Information given:

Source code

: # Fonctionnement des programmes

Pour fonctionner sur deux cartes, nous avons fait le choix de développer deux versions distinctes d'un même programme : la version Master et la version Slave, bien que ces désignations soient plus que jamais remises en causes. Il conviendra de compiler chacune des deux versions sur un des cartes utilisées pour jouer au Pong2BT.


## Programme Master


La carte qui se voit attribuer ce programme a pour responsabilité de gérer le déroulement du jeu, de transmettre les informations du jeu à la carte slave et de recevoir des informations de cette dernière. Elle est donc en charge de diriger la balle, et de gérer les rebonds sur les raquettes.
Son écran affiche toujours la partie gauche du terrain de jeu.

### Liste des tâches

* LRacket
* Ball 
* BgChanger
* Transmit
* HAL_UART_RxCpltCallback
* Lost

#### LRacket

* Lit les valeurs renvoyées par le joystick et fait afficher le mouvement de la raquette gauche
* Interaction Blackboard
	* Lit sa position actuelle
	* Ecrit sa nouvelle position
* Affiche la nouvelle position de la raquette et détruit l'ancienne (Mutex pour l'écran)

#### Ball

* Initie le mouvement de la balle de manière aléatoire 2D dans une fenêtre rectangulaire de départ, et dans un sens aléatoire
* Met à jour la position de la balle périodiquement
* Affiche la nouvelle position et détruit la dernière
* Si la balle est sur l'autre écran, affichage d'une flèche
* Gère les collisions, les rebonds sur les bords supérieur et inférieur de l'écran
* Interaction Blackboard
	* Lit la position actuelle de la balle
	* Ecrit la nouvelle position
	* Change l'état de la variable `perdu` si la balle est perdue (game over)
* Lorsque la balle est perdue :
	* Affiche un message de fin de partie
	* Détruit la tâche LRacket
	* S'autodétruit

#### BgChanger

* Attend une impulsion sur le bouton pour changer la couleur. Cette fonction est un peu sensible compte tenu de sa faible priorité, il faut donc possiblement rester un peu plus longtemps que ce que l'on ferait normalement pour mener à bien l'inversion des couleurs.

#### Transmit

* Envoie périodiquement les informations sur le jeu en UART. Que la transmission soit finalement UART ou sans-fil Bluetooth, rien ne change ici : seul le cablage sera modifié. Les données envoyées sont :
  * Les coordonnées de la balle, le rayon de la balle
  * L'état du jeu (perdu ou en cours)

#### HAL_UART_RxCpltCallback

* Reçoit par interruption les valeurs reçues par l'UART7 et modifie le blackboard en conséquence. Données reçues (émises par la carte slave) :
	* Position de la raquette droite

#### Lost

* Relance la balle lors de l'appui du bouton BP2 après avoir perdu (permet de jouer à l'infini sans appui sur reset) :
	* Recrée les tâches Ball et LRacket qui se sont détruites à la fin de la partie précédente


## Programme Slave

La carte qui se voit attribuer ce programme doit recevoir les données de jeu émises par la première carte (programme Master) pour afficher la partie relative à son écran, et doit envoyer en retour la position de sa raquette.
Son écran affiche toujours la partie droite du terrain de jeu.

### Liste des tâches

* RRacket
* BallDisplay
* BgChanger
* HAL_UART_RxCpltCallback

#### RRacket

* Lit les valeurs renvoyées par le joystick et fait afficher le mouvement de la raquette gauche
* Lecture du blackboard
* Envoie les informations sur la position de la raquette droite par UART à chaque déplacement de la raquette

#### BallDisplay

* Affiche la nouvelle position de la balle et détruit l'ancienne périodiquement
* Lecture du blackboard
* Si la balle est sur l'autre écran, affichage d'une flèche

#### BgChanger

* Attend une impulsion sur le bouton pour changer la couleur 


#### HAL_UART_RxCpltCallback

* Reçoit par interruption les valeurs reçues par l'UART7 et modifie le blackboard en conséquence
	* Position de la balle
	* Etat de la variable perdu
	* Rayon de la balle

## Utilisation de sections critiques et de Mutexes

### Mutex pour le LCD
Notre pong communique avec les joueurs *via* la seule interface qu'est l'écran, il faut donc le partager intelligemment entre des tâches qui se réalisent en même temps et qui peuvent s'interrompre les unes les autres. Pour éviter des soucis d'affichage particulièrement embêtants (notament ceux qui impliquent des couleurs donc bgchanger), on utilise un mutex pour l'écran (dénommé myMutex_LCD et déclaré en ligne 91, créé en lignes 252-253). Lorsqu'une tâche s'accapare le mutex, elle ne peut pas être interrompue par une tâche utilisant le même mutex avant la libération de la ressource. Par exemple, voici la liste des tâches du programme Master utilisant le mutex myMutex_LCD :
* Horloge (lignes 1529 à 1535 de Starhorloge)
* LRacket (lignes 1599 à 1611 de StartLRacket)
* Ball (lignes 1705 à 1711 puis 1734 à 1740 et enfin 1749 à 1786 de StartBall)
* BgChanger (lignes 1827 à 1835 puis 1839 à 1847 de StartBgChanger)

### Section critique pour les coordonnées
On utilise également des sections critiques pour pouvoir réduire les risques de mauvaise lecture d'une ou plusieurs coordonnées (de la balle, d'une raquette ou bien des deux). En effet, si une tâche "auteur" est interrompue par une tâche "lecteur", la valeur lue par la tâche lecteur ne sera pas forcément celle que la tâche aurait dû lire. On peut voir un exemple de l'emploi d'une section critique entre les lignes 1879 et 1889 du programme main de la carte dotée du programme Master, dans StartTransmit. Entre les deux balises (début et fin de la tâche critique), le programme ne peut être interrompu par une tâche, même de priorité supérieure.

Directions: Return exactly, please, the lines of the material from the first one down to and including the line where "La carte qui se voit attribuer ce programme a" appears.

Output below:
Source code

: # Fonctionnement des programmes

Pour fonctionner sur deux cartes, nous avons fait le choix de développer deux versions distinctes d'un même programme : la version Master et la version Slave, bien que ces désignations soient plus que jamais remises en causes. Il conviendra de compiler chacune des deux versions sur un des cartes utilisées pour jouer au Pong2BT.


## Programme Master


La carte qui se voit attribuer ce programme a pour responsabilité de gérer le déroulement du jeu, de transmettre les informations du jeu à la carte slave et de recevoir des informations de cette dernière. Elle est donc en charge de diriger la balle, et de gérer les rebonds sur les raquettes.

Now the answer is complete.